Notre précédente lettre nous a été renvoyée, probablement à cause d'une faute dans le tri des Postes. Tout le monde se porte comme un charme, y compris Iris, qui peut de nouveau se rendre à Paris. Nous ne pourrons hélas jamais changer ce qui a été ancré par Dieu dans sa nature, et s'il est dans la nature de ta cousine d'aimer Paris, nous ne pouvons nous y opposer. Il ne lui restera plus qu'à prendre un mari habitant régulièrement la capitale.

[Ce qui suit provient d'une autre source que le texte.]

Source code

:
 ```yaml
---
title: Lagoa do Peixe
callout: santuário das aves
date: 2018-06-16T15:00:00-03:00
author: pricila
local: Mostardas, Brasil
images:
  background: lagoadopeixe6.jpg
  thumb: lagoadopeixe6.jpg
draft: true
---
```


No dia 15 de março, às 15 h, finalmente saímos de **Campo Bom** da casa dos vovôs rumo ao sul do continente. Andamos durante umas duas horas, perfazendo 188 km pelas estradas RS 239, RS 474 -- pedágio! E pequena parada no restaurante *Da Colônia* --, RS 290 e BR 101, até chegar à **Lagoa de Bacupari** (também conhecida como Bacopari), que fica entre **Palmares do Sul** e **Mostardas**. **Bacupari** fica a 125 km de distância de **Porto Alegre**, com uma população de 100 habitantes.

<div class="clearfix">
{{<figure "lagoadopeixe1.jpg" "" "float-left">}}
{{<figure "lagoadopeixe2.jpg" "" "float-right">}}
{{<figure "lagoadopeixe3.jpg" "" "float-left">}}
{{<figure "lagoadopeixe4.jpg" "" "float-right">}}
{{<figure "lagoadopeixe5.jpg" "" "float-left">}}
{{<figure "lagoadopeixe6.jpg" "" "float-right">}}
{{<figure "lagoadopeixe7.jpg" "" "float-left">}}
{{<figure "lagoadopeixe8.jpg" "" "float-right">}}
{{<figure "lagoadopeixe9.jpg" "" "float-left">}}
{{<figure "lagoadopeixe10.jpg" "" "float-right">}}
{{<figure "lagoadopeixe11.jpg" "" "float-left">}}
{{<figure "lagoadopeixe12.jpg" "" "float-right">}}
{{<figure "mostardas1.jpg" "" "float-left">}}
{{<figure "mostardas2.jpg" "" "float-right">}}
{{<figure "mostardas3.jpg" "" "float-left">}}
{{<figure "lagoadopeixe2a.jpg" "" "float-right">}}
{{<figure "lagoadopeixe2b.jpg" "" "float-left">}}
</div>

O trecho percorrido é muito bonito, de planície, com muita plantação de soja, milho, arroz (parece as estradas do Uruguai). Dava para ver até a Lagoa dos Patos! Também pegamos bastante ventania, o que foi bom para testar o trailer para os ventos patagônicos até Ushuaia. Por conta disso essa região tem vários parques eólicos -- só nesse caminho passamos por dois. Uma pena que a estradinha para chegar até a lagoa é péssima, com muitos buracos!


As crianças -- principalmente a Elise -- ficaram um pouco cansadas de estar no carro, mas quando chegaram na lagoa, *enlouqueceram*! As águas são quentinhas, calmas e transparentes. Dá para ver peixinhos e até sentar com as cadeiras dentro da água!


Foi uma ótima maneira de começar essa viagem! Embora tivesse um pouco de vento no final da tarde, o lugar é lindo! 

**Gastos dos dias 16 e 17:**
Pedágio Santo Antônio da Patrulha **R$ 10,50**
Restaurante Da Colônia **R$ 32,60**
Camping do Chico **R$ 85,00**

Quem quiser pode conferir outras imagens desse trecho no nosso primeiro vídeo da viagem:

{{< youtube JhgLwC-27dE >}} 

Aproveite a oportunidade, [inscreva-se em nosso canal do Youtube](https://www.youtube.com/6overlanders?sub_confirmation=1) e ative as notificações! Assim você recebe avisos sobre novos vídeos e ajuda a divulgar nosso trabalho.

Nous sommes ravis de constater que tu vas bien, et avons bien transmis tes mots à Madame Ansond, qui est ravie de savoir que la constitution robuste de son fils n'a pas changé. La bataille a dû être rude, et connaissant ta détermination, nous ne doutons point que ton bras guérira, avec l'aide de Dieu. Mais, comme tu l'as dit, ne joue pas au plus téméraire. Un os fêlé peut devenir contraignant s'il est mal soigné.

Le nouveau roi est maintenant Louis-Philippe, chose dont l'on doit déjà t'avoir informé. Nous supposons, grâce à tes lettres, que la situation en Algérie n'en a pas vraiment été affectée, ou que le trouble n'a pas franchi les lignes du haut commandement. La situation ici-même se règle, et Paris se remet. Nous pensons avoir échappé à un soulèvement national; l'événement fut sans aucun doute moins grave qu'il y a quarante ans.

Je te dispenserai biensûr mes conseils quand le moment sera venu. Pour l'instant, concentre-toi sur le fait de bien te porter, et sur ton poste. Ne va pas chercher de risque là où il n'y en a pas.

Nous avons engagé la petite Joséphine Brabez à la cuisine, Madeline a dû quitter son poste pour s'occuper de sa mère. Nous lui envoyons un médecin toutes les semaines, comme tu me l'avais demandé avant ton départ. J'aurais dû considérer ton avis plus tôt, cela m'aurait évité la perte d'une travailleuse qualifiée.

L'Algérie semble demeurer hostile aux Français, cependant, quand nous lisons tes lettres. Nous espérons de tout cœur que le conflit se terminera bientôt et que tu seras renvoyé dans les plus brefs délais dans une caserne plus proche.

Nous pensons à toi,

Ta tante, ton oncle et tes cousines, Monsieur et Madame Pierre de Douarnez"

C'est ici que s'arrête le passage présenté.